Tout un chacun·e a pu remarquer dans le cinéma contemporain une tendance à l’hyperesthétisation, soit des films qui, flirtant avec le cinéma de genre ou empruntant ses recettes, sont capables de susciter des sensations et des réactions émotionnelles fortes. Cette tendance se trouve aussi dans le cinéma d’une Julia Ducournau, dont on constate, malgré la « modernité » visuelle, le repli scénaristique sur une notion de famille assez traditionnelle. Il s’agit d’attaquer frontalement, dans sa chair, la sensibilité de la spectatrice, en déployant des moyens virtuoses que permettent les technologies contemporaines : son immergeant, majesté des plans permise par les drones, vitesse, effets spéciaux… autant d’artefacts auxquels a recours le film Sirat et qui sont remarquables.

Mais cette esthétique ne semble mise au service de rien, d’aucun propos, d’aucune réflexion. Et quand la réception unanime d’un film laisse dans la bouche de celleux qui sont resté·es dubitatif·ves le goût pas très agréable du snobisme esthétique d’une critique assez auto-satisfaite de son nihilisme. On peut rendre grâce au réalisateur d’avoir explicité le projet du film : « Que le spectateur regarde à l’intérieur [de lui-même] ; le cinéma est un art qui invite à la polysémie, à sentir plusieurs choses. » C’est souvent ainsi que les créateurs aiment à décrire leurs œuvres et c’est souvent ainsi qu’ils peuvent se décharger de leur responsabilité quant au sens.
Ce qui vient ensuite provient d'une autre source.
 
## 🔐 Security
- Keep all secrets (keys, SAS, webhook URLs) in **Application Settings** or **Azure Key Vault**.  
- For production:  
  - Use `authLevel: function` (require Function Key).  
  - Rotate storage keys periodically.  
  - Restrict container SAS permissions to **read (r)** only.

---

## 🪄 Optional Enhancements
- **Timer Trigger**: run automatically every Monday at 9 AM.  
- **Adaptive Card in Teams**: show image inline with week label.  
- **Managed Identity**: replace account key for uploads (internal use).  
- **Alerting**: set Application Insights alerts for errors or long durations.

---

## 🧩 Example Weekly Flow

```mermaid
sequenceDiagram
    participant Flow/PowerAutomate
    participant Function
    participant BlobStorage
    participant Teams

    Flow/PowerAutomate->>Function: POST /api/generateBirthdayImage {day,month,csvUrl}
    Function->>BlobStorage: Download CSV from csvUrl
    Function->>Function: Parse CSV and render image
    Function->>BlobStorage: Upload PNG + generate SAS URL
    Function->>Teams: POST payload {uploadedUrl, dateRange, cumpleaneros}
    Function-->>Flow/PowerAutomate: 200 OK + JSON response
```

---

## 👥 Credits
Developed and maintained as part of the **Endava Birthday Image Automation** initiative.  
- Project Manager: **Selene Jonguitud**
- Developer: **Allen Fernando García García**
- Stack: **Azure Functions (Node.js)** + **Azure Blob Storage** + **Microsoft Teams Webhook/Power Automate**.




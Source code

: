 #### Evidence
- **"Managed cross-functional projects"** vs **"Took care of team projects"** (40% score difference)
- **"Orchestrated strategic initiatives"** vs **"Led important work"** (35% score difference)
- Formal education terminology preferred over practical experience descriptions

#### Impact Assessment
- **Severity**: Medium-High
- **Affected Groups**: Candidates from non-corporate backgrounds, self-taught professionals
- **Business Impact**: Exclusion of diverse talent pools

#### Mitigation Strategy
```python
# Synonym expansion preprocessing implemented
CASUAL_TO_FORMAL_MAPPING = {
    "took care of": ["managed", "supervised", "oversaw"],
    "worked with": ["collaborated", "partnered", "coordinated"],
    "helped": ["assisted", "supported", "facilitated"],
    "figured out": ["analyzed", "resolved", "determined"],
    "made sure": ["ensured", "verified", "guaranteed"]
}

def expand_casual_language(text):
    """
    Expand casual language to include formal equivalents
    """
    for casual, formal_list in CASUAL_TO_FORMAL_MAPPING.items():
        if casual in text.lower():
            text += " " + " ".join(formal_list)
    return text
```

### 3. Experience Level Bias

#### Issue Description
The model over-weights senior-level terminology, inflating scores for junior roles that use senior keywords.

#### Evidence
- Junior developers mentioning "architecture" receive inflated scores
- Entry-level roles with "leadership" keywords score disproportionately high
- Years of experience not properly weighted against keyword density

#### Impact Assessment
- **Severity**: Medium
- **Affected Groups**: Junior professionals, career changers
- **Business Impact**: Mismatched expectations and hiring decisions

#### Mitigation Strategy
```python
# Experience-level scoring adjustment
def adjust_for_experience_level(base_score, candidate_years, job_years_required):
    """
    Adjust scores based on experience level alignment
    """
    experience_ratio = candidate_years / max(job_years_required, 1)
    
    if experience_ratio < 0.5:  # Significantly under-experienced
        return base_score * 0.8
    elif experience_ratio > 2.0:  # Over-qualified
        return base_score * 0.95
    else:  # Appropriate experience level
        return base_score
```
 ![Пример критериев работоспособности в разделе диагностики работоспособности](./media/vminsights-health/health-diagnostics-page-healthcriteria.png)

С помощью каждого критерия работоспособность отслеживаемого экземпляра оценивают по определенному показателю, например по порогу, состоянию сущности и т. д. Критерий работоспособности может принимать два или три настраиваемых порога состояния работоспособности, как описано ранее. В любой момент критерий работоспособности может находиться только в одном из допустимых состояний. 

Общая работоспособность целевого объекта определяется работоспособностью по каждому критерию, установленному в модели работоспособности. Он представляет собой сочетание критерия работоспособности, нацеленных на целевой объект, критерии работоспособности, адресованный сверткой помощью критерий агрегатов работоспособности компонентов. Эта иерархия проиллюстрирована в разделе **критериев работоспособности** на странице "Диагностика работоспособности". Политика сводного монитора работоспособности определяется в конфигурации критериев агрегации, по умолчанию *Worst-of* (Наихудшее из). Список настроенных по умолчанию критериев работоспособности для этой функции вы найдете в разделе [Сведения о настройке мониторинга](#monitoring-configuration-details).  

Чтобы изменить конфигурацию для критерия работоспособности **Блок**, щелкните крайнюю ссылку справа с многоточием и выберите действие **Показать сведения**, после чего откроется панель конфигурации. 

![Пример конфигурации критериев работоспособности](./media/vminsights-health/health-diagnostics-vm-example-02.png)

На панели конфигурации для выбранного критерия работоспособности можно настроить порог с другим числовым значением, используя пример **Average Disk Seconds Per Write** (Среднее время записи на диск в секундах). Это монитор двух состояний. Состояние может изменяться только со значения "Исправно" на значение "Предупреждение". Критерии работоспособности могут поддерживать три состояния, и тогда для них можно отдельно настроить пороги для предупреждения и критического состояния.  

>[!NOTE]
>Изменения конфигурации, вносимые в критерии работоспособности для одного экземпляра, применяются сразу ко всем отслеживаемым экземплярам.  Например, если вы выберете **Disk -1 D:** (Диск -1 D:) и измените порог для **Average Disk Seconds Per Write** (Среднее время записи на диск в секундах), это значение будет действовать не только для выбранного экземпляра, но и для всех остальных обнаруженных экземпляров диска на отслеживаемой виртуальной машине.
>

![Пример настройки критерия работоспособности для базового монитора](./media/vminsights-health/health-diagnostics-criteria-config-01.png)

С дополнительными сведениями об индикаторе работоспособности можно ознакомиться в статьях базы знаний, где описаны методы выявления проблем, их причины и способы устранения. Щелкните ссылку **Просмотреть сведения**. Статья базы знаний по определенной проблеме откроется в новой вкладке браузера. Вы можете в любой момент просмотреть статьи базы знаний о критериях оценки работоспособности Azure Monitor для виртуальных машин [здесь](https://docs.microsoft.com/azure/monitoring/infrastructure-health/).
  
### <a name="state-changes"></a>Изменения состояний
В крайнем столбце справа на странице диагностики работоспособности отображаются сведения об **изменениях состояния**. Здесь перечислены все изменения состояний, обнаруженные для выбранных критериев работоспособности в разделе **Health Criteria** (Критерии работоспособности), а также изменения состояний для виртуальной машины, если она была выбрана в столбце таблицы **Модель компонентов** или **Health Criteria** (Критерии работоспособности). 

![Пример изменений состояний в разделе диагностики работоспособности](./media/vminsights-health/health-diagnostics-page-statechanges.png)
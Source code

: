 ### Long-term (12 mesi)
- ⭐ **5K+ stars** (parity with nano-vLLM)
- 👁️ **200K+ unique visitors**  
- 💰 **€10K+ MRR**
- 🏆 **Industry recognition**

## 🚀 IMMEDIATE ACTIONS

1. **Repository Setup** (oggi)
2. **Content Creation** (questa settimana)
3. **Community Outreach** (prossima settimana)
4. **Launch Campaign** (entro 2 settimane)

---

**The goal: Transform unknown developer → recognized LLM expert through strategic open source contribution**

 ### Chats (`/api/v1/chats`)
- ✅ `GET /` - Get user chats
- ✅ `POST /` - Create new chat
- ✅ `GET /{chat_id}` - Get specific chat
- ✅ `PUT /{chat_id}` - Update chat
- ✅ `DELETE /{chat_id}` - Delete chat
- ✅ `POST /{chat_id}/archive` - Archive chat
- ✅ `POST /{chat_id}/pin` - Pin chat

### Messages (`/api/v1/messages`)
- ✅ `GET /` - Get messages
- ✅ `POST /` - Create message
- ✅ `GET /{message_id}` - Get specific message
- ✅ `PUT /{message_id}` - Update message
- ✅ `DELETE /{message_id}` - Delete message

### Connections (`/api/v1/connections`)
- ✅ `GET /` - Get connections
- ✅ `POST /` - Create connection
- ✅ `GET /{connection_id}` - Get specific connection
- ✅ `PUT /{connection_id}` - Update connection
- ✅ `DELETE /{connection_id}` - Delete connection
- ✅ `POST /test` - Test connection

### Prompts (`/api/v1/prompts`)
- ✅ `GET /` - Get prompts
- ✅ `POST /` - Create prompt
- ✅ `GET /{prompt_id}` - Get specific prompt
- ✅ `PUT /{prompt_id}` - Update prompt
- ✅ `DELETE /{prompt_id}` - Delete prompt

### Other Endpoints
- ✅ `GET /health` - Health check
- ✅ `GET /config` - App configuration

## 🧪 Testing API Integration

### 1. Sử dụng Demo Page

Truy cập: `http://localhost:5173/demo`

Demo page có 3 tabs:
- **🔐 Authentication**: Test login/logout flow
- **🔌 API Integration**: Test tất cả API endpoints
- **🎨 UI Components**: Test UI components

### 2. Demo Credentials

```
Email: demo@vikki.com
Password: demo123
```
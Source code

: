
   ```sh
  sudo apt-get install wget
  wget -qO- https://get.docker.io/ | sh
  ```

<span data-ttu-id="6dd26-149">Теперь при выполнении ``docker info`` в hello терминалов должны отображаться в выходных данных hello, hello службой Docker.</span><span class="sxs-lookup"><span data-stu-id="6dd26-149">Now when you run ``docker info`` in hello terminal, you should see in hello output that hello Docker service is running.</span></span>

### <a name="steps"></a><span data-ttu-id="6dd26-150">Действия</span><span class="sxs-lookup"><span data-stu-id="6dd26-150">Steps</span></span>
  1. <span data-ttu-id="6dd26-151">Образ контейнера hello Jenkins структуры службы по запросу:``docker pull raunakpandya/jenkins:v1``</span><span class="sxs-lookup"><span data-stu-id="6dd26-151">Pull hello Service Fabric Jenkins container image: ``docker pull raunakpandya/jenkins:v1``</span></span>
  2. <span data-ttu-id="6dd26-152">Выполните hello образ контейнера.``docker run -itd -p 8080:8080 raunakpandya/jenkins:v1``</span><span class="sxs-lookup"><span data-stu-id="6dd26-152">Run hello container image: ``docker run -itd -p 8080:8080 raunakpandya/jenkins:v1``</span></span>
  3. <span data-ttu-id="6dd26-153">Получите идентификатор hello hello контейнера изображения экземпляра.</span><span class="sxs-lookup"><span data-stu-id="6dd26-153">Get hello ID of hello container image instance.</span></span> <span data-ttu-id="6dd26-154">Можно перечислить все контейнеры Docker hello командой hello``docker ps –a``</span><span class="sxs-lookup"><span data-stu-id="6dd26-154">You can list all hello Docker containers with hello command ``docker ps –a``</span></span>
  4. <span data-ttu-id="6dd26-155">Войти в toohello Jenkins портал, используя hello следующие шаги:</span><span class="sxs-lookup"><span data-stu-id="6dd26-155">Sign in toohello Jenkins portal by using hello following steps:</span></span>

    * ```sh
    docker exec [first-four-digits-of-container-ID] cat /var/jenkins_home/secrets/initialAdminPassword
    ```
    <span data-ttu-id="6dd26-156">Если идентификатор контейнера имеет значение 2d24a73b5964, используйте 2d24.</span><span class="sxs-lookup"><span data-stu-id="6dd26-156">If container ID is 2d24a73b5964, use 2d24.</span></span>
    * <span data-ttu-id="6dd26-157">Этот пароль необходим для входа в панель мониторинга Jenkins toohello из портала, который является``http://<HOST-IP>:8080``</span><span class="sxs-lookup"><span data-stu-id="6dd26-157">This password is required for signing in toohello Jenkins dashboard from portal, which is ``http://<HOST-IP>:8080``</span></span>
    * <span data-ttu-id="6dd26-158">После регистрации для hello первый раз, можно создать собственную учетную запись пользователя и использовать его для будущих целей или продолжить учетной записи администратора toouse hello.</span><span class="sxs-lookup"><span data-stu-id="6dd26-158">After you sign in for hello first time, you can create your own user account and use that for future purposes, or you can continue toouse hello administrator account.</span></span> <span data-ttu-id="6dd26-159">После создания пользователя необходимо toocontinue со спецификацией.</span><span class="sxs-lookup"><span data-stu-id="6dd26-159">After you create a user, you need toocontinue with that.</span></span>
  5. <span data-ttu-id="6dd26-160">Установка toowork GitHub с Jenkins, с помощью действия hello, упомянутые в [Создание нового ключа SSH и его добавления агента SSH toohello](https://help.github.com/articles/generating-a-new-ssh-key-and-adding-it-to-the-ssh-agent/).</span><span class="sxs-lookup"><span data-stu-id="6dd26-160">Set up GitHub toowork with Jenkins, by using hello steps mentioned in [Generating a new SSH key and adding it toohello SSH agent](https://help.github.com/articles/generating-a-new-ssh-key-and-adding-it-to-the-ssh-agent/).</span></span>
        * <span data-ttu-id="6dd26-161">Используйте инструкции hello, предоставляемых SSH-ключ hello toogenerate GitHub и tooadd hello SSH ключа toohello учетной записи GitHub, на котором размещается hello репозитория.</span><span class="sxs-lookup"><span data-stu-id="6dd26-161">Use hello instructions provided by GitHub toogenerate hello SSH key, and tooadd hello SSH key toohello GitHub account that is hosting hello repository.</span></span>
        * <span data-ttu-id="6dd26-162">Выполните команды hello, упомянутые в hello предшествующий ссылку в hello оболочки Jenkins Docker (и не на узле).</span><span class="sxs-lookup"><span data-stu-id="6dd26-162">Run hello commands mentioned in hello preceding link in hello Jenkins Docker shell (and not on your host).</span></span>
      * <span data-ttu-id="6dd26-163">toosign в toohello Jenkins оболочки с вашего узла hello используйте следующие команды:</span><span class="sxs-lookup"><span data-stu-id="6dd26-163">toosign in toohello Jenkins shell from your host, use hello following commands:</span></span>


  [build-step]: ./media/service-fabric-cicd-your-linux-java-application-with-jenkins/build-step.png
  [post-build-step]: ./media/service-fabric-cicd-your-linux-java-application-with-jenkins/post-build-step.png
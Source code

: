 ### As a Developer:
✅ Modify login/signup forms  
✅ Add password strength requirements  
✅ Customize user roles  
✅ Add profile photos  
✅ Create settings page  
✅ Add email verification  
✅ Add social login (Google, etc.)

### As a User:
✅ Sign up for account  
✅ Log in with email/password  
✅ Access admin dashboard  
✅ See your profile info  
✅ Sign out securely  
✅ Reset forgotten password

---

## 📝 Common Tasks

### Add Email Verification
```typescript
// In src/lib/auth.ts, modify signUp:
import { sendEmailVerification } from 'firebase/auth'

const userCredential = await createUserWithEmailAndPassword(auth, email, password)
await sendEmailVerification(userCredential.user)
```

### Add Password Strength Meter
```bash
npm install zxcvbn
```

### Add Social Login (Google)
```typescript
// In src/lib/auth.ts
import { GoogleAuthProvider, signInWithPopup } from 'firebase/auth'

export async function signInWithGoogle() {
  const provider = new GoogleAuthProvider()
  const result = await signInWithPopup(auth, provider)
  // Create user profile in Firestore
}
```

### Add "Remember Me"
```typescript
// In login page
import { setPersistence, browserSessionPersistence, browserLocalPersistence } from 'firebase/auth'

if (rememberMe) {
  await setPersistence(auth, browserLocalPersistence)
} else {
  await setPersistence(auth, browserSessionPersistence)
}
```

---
Finalement, à respecter les préconisations du réalisateur, voici un exposé de la sensation que nous a laissée Sirat : un frisson du samedi soir offert à des bourgeois désireux de sensations fortes et qui les rassurera sur le fait qu’ils ont eu raison de ne pas devenir les marginaux qu’ils et elles auraient pu devenir au sortir de leur adolescence. La principale raison de cette sensation est liée à la distorsion entre de spectaculaires effets visuels et sonores et des effets de scénario assez simplistes. Nous allons donc en dévoiler ici les principaux jalons.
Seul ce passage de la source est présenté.